WHAT IS REQUIRED: Search the entries for lines that contain the word "didSet", and report each one found.

EXERCISE MATERIALS:
++++++++++

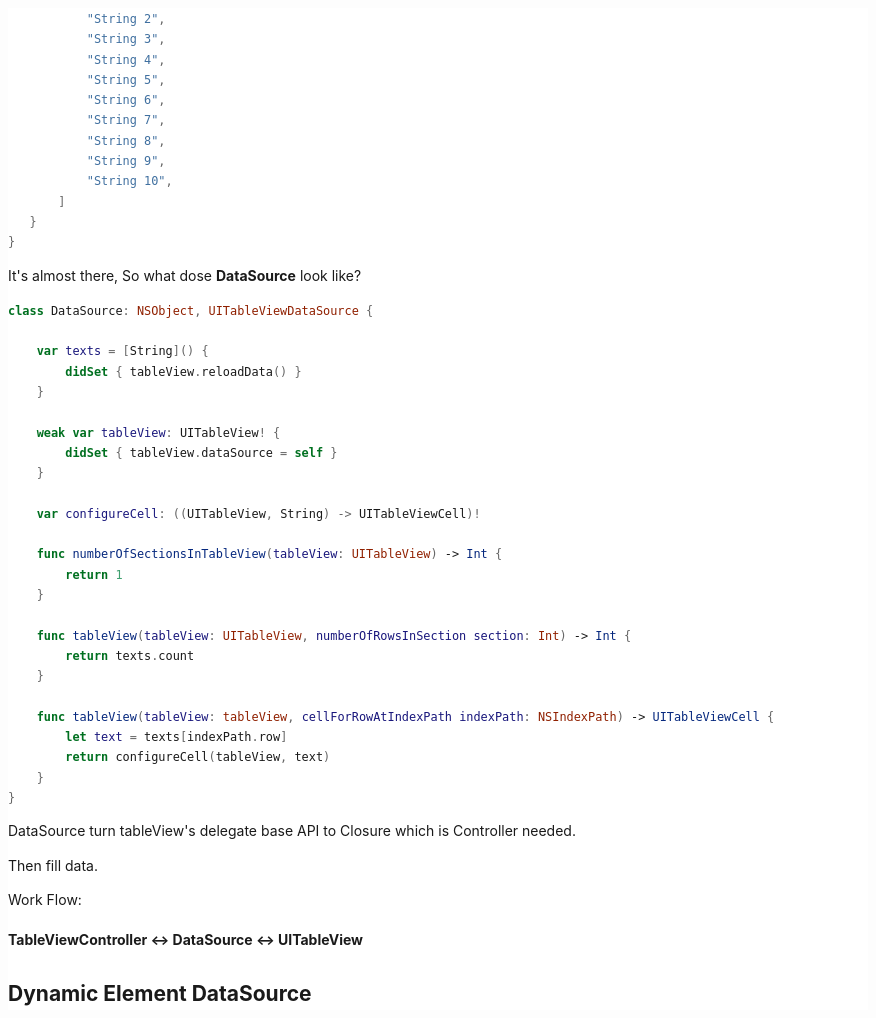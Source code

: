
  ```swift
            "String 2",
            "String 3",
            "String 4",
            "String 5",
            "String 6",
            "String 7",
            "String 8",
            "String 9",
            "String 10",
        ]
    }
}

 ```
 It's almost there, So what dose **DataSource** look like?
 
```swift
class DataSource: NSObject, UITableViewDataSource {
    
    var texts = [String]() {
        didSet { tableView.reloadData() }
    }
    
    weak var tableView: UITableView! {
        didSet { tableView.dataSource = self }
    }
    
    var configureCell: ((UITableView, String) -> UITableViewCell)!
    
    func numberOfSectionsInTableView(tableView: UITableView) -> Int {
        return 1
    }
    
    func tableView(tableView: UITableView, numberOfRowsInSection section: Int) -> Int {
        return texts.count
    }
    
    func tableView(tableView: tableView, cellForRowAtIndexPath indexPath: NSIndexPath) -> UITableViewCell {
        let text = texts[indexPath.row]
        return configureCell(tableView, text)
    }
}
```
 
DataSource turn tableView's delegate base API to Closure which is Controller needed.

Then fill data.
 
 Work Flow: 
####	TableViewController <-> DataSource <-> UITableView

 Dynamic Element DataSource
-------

++++++++++

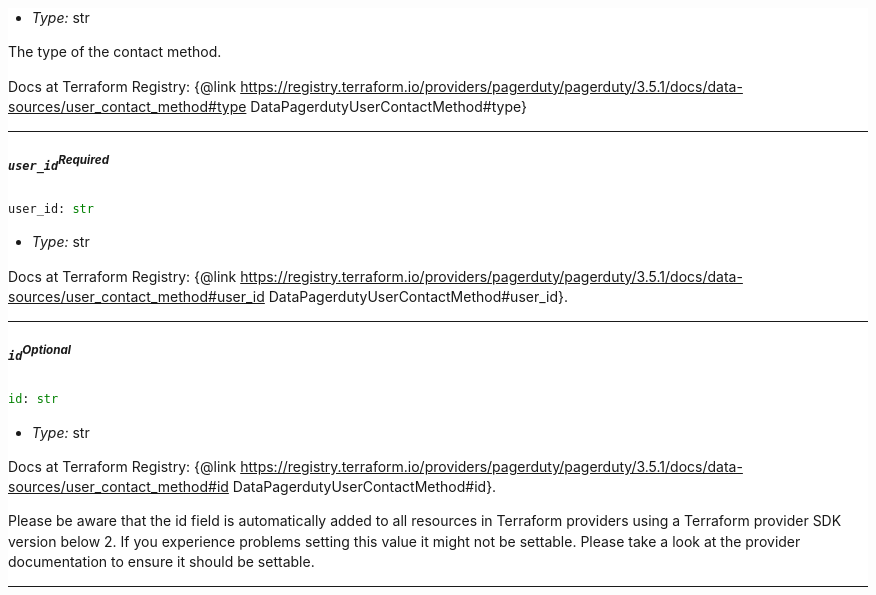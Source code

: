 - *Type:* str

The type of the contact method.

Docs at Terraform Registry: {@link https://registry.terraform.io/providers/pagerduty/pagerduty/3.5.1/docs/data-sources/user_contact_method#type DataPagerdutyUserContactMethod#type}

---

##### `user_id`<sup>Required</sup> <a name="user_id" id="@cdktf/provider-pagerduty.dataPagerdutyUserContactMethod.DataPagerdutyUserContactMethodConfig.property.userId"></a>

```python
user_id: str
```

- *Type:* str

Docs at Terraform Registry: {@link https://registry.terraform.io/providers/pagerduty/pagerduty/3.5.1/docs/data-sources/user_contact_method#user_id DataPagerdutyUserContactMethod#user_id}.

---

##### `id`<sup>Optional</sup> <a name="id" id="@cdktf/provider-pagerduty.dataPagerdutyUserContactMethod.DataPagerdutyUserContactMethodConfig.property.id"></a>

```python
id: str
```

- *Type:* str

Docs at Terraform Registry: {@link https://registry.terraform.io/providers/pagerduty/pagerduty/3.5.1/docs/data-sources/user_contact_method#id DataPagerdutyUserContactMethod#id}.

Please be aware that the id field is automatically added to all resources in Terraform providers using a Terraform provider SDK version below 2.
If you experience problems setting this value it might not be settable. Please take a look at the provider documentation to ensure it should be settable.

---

++++++++++

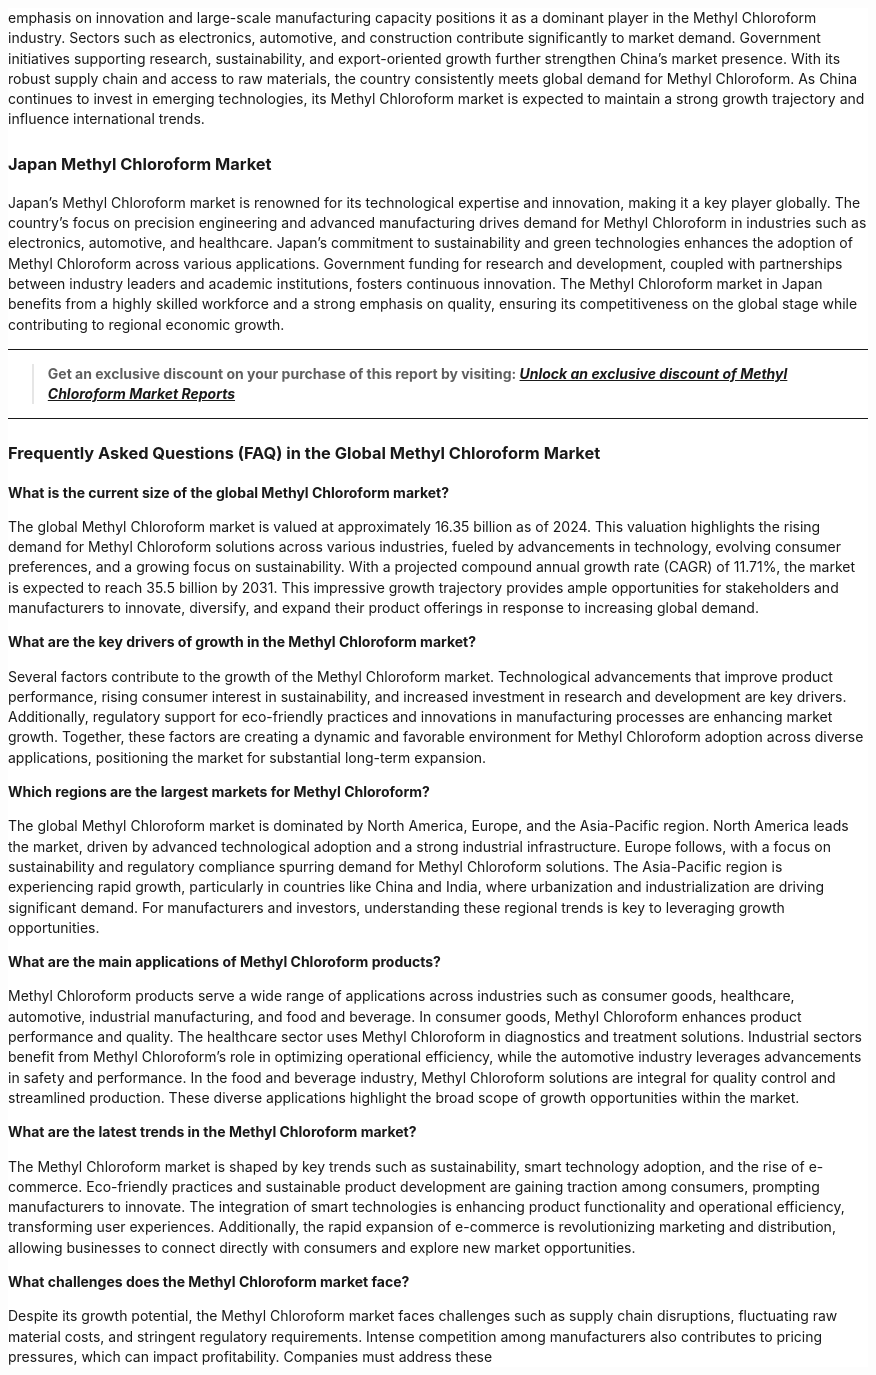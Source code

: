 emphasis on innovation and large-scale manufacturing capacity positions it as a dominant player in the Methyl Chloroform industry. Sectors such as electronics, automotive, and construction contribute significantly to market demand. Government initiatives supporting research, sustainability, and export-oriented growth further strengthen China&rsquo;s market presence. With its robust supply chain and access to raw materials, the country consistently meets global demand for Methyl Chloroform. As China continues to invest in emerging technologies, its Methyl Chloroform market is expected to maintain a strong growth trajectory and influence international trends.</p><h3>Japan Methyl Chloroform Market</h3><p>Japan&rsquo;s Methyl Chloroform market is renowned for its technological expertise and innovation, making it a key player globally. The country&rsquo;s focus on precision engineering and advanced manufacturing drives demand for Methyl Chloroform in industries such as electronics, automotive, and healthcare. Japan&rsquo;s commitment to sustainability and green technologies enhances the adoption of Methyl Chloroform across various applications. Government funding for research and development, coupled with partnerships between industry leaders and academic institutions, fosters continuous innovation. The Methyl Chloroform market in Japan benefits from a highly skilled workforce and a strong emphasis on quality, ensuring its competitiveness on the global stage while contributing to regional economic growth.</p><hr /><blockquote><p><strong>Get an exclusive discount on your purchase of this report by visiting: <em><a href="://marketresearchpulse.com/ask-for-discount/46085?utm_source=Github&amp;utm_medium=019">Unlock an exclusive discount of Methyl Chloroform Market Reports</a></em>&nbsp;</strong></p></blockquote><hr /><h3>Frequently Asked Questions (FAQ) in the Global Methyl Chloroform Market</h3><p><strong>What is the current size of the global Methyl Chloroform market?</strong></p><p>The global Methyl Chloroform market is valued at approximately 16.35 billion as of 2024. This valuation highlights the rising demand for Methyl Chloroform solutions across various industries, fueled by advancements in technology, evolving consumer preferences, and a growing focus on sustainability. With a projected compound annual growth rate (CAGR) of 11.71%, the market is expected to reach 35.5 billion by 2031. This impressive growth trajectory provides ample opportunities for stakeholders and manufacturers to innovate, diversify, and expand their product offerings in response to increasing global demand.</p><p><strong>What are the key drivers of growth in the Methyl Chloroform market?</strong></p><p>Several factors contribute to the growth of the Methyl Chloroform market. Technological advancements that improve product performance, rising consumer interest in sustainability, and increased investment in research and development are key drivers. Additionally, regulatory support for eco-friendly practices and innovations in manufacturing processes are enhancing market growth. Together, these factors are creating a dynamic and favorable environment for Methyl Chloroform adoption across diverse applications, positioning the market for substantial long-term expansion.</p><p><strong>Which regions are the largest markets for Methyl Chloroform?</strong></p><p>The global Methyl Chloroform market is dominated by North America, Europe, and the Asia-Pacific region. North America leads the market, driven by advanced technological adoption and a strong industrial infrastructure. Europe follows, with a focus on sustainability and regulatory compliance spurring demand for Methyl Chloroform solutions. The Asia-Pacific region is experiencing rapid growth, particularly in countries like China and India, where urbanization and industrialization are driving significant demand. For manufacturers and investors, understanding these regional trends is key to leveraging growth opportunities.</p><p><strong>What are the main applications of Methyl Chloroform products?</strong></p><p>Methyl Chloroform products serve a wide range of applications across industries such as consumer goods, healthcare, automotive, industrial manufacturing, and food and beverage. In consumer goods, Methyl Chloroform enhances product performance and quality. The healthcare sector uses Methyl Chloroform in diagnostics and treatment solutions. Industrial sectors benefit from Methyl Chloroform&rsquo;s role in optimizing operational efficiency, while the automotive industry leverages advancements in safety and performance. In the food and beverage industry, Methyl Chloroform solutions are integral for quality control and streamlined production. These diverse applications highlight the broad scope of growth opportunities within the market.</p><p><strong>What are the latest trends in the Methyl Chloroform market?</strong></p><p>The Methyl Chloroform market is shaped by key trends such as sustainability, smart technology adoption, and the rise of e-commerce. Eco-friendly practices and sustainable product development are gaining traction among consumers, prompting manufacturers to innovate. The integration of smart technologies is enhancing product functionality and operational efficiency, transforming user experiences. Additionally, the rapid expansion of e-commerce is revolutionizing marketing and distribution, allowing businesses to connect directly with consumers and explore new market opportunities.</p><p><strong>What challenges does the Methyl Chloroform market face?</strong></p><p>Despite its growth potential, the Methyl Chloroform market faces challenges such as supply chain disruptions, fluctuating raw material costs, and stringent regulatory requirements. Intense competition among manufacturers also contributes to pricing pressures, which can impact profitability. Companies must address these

++++++++++

SOLUTION:
        didSet { tableView.reloadData() }
        didSet { tableView.dataSource = self }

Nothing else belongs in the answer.